Zhang Yufen, Hodges James S, Banerjee Sudipto
Novartis Pharmaceuticals, East Hanover, New Jersey 07936, USA.
Ann Appl Stat. 2009;3(4):1805-1830. doi: 10.1214/09-AOAS267.
Rapid developments in geographical information systems (GIS) continue to generate interest in analyzing complex spatial datasets. One area of activity is in creating smoothed disease maps to describe the geographic variation of disease and generate hypotheses for apparent differences in risk. With multiple diseases, a multivariate conditionally autoregressive (MCAR) model is often used to smooth across space while accounting for associations between the diseases. The MCAR, however, imposes complex covariance structures that are difficult to interpret and estimate. This article develops a much simpler alternative approach building upon the techniques of smoothed ANOVA (SANOVA). Instead of simply shrinking effects without any structure, here we use SANOVA to smooth spatial random effects by taking advantage of the spatial structure. We extend SANOVA to cases in which one factor is a spatial lattice, which is smoothed using a CAR model, and a second factor is, for example, type of cancer. Datasets routinely lack enough information to identify the additional structure of MCAR. SANOVA offers a simpler and more intelligible structure than the MCAR while performing as well. We demonstrate our approach with simulation studies designed to compare SANOVA with different design matrices versus MCAR with different priors. Subsequently a cancer-surveillance dataset, describing incidence of 3-cancers in Minnesota's 87 counties, is analyzed using both approaches, showing the competitiveness of the SANOVA approach.

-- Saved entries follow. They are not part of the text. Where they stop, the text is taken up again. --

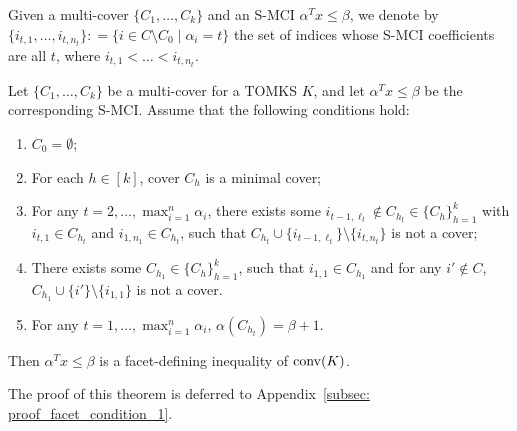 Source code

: Given a multi-cover $\{C_1,\dots,C_k\}$ and an S-MCI $\alpha^T x \leq \beta$, we denote by $\{i_{t,1}, \ldots, i_{t, n_t}\}: = \{i \in C \setminus C_0  \mid \alpha_i = t\}$ the set of indices whose S-MCI coefficients are all $t$, where $i_{t, 1} < \ldots < i_{t, n_t}$. 
 
 

\begin{theorem}
\label{theo: facet_condition_1}
Let $\{C_1,\dots,C_k\}$ be a multi-cover for a TOMKS $K$, and let $\alpha^T x \leq \beta$ be the corresponding S-MCI. 
Assume that the following conditions hold:
\begin{enumerate}
\item $C_0 = \emptyset$; \label{cond: 1}
\item For each $h \in [k]$, cover $C_h$ is a minimal cover; \label{cond: 2}
\item For any $t = 2, \ldots, \max_{i=1}^n \alpha_i$, there exists some $ i_{t-1, \ell_t} \notin C_{h_t} \in  \{C_h\}_{h=1}^k$ with
$i_{t,1} \in C_{h_t}$ and $i_{1,n_1} \in C_{h_t}$, such that
$C_{h_t} \cup \{i_{t-1, \ell_t}\} \setminus \{i_{t, n_t}\}$ is not a cover; \label{cond: 3}
\item There exists some $C_{h_1} \in \{C_h\}_{h=1}^k$, such that $i_{1, 1} \in C_{h_1}$ and for any $i' \notin C$, $C_{h_1} \cup \{i'\} \setminus \{i_{1, 1}\}$ is not a cover. \label{cond: 4}
\item For any $t = 1, \ldots, \max_{i=1}^n \alpha_i$, $\alpha(C_{h_t}) = \beta + 1$. \label{cond: 5}
\end{enumerate}
Then $\alpha^T x \leq \beta$ is a facet-defining inequality of $\operatorname{conv}(K)$.
\end{theorem}

The proof of this theorem is deferred to Appendix~\ref{subsec: proof_facet_condition_1}. 




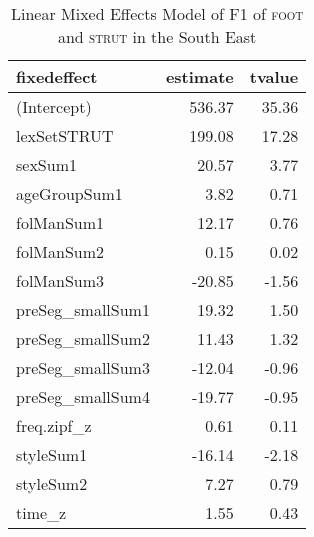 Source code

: \begin{table}[ht]
\centering
\begin{tabular}{lrr}
  \hline
fixedeffect & estimate & tvalue \\ 
  \hline
(Intercept) & 536.37 & 35.36 \\ 
  lexSetSTRUT & 199.08 & 17.28 \\ 
  sexSum1 & 20.57 & 3.77 \\ 
  ageGroupSum1 & 3.82 & 0.71 \\ 
  folManSum1 & 12.17 & 0.76 \\ 
  folManSum2 & 0.15 & 0.02 \\ 
  folManSum3 & -20.85 & -1.56 \\ 
  preSeg\_smallSum1 & 19.32 & 1.50 \\ 
  preSeg\_smallSum2 & 11.43 & 1.32 \\ 
  preSeg\_smallSum3 & -12.04 & -0.96 \\ 
  preSeg\_smallSum4 & -19.77 & -0.95 \\ 
  freq.zipf\_z & 0.61 & 0.11 \\ 
  styleSum1 & -16.14 & -2.18 \\ 
  styleSum2 & 7.27 & 0.79 \\ 
  time\_z & 1.55 & 0.43 \\ 
   \hline
\end{tabular}
\caption{Linear Mixed Effects Model of F1 of \textsc{foot} and \textsc{strut} in the South East \label{tbl:FSF1SE}} 
\end{table}
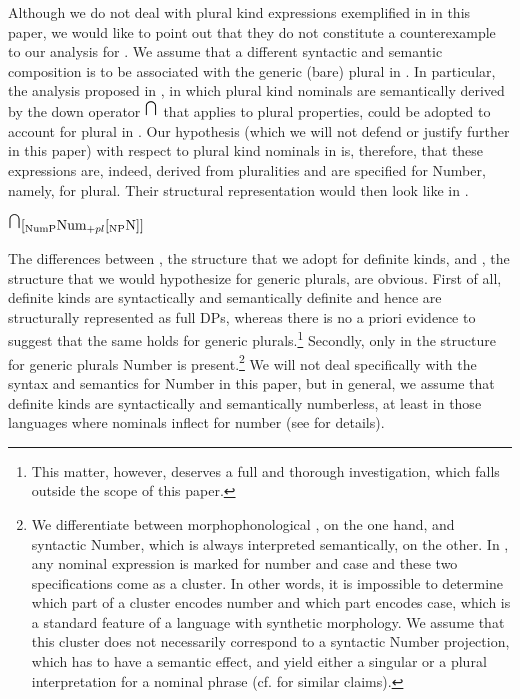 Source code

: \documentclass[output=paper
,modfonts
,nonflat]{langsci/langscibook}
\begin{document}
	Although we do not deal with plural kind expressions exemplified in  in this paper, we would like to point out that they do not constitute a counterexample to our analysis for . We assume that a different syntactic and semantic composition is to be associated with the generic (bare) plural in . In particular, the analysis proposed in \citep{Chierchia1998}, in which plural kind nominals are semantically derived by the down operator $^{\scriptsize{\bigcap}}$ that applies to plural properties, could be adopted to account for plural  in . Our hypothesis (which we will not defend or justify further in this paper) with respect to plural kind nominals in  is, therefore, that these expressions are, indeed, derived from pluralities and are specified for Number, namely, for plural. Their structural representation would then look like in . 
	
	\ea\label{ex:borik:4}
	$^{\scriptsize{\bigcap}} [_{\mbox{\scriptsize NumP}}  \mbox{Num}_{\scriptsize+pl} [_{\mbox{\scriptsize NP}}  \mbox{N} ]]$
	\z
	
	The differences between , the structure that we adopt for definite kinds, and , the structure that we would hypothesize for generic plurals, are obvious. First of all, definite kinds are syntactically and semantically definite and hence are structurally represented as full DPs, whereas there is no a priori evidence to suggest that the same holds for generic plurals.\footnote{This matter, however, deserves a full and thorough investigation, which falls outside the scope of this paper.}  Secondly, only in the structure for generic plurals Number is present.\footnote{We differentiate between morphophonological , on the one hand, and syntactic Number, which is always interpreted semantically, on the other. In , any nominal expression is marked for number and case and these two specifications come as a cluster. In other words, it is impossible to determine which part of a cluster encodes number and which part encodes case, which is a standard feature of a language with synthetic morphology. We assume that this cluster does not necessarily correspond to a syntactic Number projection, which has to have a semantic effect, and yield either a singular or a plural interpretation for a nominal phrase (cf. \citealt{Ionin2006,Pereltsvaig2013} for similar claims).} We will not deal specifically with the syntax and semantics for Number in this paper, but in general, we assume that definite kinds are syntactically and semantically numberless, at least in those languages where nominals inflect for number (see \citealt{Borik2015} for details).
	
\end{document}

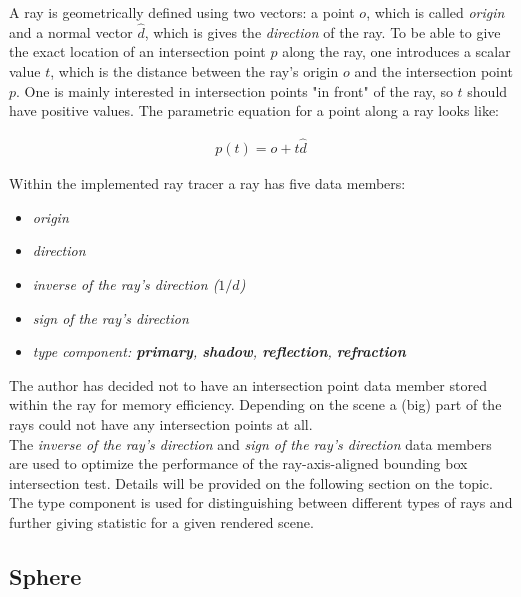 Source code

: \documentclass{article}
\begin{document}
A ray is geometrically defined using two vectors: a point $o$, which is called \textit{origin} and a normal vector $\hat{d}$, which is gives the \textit{direction} of the ray. To be able to give the exact location of an intersection point $p$ along the ray, one introduces a scalar value $t$, which is the distance between the ray's origin $o$ and the intersection point $p$. One is mainly interested in intersection points "in front" of the ray, so $t$ should have positive values. The parametric equation for a point along a ray looks like: \cite{rftgu}

\begin{align}
	p(t) = o + t\hat{d}
\end{align}

Within the implemented ray tracer a ray has five data members: 
\begin{itemize}
	\itemsep0em 	%
	\item \textit{origin}
	\item \textit{direction}
	\item \textit{inverse of the ray's direction ($1 / \hat{d}$)}
	\item \textit{sign of the ray's direction}
	\item \textit{type component: \textbf{primary}, \textbf{shadow}, \textbf{reflection}, \textbf{refraction}}
\end{itemize}

\vspace*{\baselineskip}

The author has decided not to have an intersection point data member stored within the ray for memory efficiency. Depending on the scene a (big) part of the rays could not have any intersection points at all. \\
The \textit{inverse of the ray's direction} and \textit{sign of the ray's direction} data members are used to optimize the performance of the ray-axis-aligned bounding box intersection test. Details will be provided on the following section on the topic.\\
The type component is used for distinguishing between different types of rays and further giving statistic for a given rendered scene.

\subsection{Sphere}
\end{document}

地理信息系统(GIS)的快速发展持续引发人们对分析复杂空间数据集的兴趣。其中一个活跃领域是创建平滑疾病地图,以描述疾病的地理变异并生成风险明显差异的假设。对于多种疾病,多变量条件自回归(MCAR)模型常被用于在考虑疾病之间关联的同时进行空间平滑。然而,MCAR施加了难以解释和估计的复杂协方差结构。本文基于平滑方差分析(SANOVA)技术开发了一种更为简单的替代方法。我们不是简单地在没有任何结构的情况下收缩效应,而是利用空间结构,通过SANOVA对空间随机效应进行平滑。我们将SANOVA扩展到一个因素是空间格网(使用CAR模型进行平滑)且另一个因素例如是癌症类型的情况。数据集通常缺乏足够信息来识别MCAR的额外结构。SANOVA在表现相当的同时,提供了比MCAR更简单、更易懂的结构。我们通过模拟研究展示我们的方法,该研究旨在比较具有不同设计矩阵的SANOVA与具有不同先验的MCAR。随后,使用这两种方法分析了一个癌症监测数据集,该数据集描述了明尼苏达州87个县的三种癌症发病率,显示了SANOVA方法的竞争力。